We’ve seen in the past how difficult it is to replicate the success of the previous year and have that same hunger and desire to go and do it again. I believed last year when they won it that there was another All-Ireland in the team but there was a hangover there that carried over into this season.
I didn’t necessarily expect another win to come this year but I felt that there was enough talent in the squad to capture another Sam Maguire in the next couple of years.
To a certain degree, Gilroy’s tenure was a rollercoaster. It started off very badly in 2009 when they lost to Kerry and then in 2010 Meath beat them out the gate. Dublin limped through the qualifiers but there was a turning point during that season when he tried to evolve a defensive system.
It almost worked when they came close to turning over a hotly fancied Cork side and that gave the players the belief in the system, which they took into 2011. That win was founded on hard work, determination, and the willingness of players to cover for each other and move the ball quickly to forwards who were on top of their game.
So he deserves credit for all of that. He has set the foundations there for further success for whoever comes in. That won’t be me. With my personal commitments and family life it’s not the right time. Whether it’s something that comes along further down the line, who knows.
I believe you have to cut your teeth in management, build up your experience and treat every day as a learning day. I think that Jim Gavin is the man for the job right now.
He has won two All-Irelands and was involved in the backroom team in 2003. He knows the scene and the players coming through and it’s probably the first time in 15 years there’s been an outstanding candidate who can slot comfortably into the position.
A few of the appointments have come from the left of centre over the years but Jim deserves the chance to come in now based on the reasons above and on the success he has enjoyed with the under-21s. It’s a tough job if he gets it because the guy who takes over will always be compared to the previous manager, and in this case the previous manger has an All-Ireland to his credit.
It’s a big challenge for the new man, especially if he decides he wants to change the system and has to get on board players who were successful with a previous method of play. Some of the current players won’t wear the Dublin jersey again because there will be changes. It’s a nervy time also for players because they don’t know what the new man thinks of them and they will have to prove themselves all over again.
THERE HAS BEEN a lot of talk throughout this Championship campaign about the current format. I think the provincial championships have gone stale and this year’s ones have done nothing to change my mind on that.
The Championship only kicks off in July when the qualifiers start and when the association is competing with so many other sports it’s time to realise the product we put in the shop window must be of a higher standard.

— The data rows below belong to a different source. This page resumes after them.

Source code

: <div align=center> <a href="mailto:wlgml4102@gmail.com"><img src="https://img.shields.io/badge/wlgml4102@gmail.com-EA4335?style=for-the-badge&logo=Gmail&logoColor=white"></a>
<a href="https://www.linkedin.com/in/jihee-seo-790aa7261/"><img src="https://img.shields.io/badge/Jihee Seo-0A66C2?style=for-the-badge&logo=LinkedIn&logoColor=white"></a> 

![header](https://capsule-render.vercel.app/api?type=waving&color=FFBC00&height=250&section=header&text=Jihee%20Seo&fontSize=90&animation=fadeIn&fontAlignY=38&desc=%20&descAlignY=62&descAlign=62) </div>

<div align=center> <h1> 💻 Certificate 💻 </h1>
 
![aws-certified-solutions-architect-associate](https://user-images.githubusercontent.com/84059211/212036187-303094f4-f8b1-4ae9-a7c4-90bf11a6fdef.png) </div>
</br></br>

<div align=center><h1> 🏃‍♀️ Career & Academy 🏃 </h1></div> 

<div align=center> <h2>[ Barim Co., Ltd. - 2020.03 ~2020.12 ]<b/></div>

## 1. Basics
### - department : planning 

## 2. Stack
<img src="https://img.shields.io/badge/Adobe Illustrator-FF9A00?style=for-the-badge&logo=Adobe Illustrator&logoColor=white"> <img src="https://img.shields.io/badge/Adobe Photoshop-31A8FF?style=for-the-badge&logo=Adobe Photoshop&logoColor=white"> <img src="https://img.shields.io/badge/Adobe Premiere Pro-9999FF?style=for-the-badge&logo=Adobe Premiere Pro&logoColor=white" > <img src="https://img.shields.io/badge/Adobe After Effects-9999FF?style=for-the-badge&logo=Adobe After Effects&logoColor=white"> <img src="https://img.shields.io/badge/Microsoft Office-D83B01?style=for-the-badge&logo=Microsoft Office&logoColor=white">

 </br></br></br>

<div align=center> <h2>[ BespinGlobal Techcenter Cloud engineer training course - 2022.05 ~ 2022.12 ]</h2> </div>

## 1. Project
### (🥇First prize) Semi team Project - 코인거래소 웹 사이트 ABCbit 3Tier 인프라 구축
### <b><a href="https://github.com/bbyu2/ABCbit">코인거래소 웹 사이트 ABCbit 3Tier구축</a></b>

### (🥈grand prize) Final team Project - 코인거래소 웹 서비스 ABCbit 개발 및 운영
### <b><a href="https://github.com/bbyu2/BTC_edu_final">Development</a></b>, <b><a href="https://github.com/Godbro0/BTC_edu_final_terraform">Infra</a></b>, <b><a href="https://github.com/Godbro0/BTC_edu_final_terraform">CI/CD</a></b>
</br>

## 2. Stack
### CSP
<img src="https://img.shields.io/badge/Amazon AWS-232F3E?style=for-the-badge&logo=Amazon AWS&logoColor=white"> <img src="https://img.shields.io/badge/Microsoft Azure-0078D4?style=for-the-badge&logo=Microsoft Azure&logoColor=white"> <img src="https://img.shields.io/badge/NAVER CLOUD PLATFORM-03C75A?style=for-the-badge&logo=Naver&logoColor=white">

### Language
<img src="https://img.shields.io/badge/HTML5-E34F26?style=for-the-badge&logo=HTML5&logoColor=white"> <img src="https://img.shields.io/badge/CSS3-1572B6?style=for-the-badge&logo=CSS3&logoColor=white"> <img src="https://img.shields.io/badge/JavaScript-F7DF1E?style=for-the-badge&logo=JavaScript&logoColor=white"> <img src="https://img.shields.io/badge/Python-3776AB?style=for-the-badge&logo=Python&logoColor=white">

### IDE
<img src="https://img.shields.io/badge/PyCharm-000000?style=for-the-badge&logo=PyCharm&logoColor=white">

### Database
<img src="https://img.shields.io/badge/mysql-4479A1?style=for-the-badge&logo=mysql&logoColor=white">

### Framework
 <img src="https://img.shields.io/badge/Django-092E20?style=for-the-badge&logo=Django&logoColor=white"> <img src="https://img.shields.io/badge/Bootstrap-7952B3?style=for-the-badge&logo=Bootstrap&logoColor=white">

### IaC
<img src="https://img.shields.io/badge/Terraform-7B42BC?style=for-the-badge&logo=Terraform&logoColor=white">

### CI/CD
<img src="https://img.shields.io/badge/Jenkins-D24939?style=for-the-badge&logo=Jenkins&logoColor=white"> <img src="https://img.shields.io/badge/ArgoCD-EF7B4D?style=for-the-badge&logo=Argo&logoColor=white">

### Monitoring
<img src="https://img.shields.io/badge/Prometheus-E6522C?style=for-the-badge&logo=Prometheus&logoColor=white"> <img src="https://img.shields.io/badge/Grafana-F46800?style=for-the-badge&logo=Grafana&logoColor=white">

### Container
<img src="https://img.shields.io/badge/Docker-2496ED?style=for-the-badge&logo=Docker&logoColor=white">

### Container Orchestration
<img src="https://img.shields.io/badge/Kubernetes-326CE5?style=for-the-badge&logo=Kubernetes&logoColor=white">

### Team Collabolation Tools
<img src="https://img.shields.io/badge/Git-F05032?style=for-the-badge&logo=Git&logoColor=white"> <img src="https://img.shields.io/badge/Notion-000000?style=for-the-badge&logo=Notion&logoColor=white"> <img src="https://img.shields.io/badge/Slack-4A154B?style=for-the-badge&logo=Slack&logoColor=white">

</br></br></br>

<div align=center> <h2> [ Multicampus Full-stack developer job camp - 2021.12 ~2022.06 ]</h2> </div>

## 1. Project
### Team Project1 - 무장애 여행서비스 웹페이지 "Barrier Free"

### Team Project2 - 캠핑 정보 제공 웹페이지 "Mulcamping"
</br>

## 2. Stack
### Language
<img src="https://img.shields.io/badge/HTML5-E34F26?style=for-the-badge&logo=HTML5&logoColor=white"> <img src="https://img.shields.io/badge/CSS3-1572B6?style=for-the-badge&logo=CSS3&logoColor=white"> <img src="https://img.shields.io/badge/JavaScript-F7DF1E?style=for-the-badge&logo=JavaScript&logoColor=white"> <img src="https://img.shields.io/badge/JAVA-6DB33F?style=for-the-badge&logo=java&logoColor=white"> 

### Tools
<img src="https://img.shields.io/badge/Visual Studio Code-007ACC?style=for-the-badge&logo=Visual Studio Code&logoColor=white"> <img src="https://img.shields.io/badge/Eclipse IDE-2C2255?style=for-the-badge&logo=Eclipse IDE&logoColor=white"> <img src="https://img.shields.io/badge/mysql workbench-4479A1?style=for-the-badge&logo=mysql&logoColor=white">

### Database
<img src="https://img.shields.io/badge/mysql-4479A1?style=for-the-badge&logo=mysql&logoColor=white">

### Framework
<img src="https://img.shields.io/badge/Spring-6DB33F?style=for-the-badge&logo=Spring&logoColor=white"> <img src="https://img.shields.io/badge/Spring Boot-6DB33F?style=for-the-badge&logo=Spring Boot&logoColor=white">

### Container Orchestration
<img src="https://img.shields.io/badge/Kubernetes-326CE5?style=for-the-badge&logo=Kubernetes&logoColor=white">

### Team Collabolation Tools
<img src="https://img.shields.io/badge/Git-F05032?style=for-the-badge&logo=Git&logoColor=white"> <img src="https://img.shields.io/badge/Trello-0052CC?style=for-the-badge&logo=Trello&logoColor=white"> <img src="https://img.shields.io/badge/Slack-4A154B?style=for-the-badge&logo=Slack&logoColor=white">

We have to be brave and look at whether we’re getting a return out of the league and provincial championships. I don’t believe that we are so I would propose running the provincial championships earlier in the year on a league basis instead of the current league.

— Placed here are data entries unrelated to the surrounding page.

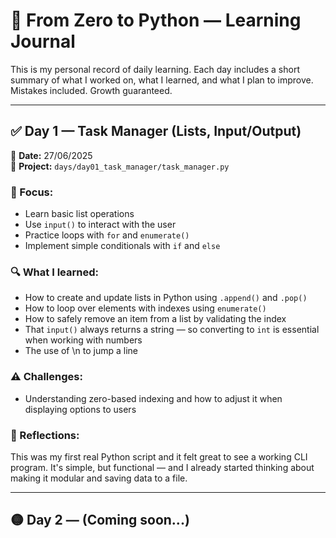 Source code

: # 📓 From Zero to Python — Learning Journal

This is my personal record of daily learning. Each day includes a short summary of what I worked on, what I learned, and what I plan to improve. Mistakes included. Growth guaranteed.

---

## ✅ Day 1 — Task Manager (Lists, Input/Output)

📅 **Date:** 27/06/2025  
📁 **Project:** `days/day01_task_manager/task_manager.py`

### 📌 Focus:
- Learn basic list operations
- Use `input()` to interact with the user
- Practice loops with `for` and `enumerate()`
- Implement simple conditionals with `if` and `else`

### 🔍 What I learned:
- How to create and update lists in Python using `.append()` and `.pop()`
- How to loop over elements with indexes using `enumerate()`
- How to safely remove an item from a list by validating the index
- That `input()` always returns a string — so converting to `int` is essential when working with numbers
- The use of \n to jump a line

### ⚠️ Challenges:
- Understanding zero-based indexing and how to adjust it when displaying options to users

### 🧠 Reflections:
This was my first real Python script and it felt great to see a working CLI program. It's simple, but functional — and I already started thinking about making it modular and saving data to a file.

---

## 🟡 Day 2 — (Coming soon...)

I would run it over Wednesday nights and Sundays over a shorter period with the top five teams in each province qualifying for a Champions League format. We’d have to redraw some of the provincial boundaries and have eight teams in each league but I think it could work because from the start of the year every match matters when the aim is to finish in the top five.
It would mean retaining the essence of a provincial championship but there would be the opportunity for more novel fixtures and it would freshen the whole thing up. Every game will have that bite and intensity where it matters from the start of the year.
I don’t think, though, that there are that many problems with the game. Of course there are elements that need to be addressed including the cynical foul, for example. There will be a few quick wins to come from the Football Review Committee that the GAA will have to look at.
We’ve had two great semi-finals but earlier on there wasn’t the equivalent excitement there so I would rate it overall as an average championship. The last two games have brought it to life and we have a novel final to look forward to so it’s been reasonable and I don’t think it’s as bad as some people portray it.
I THOUGHT THE Galway-Kilkenny game was fantastic but I’ve a feeling Galway may have missed their opportunity. The Cats looked to be the stronger team in the second half and I’m not sure that Anthony Cunningham’s side will enjoy as good a first period the next day as they did on Sunday.
One thing I would say is that there is an opportunity there now, especially with the current financial woes affecting so many people, to show a bit of gratitude to supporters and lower the ticket prices for the replay.
It’s a big bonus for the GAA that it ended in a draw. It will be another great weekend for everyone but there is obviously the cost factor associated with that so I hope they make the right decision and help the fans out a bit with the costs associated with the replay.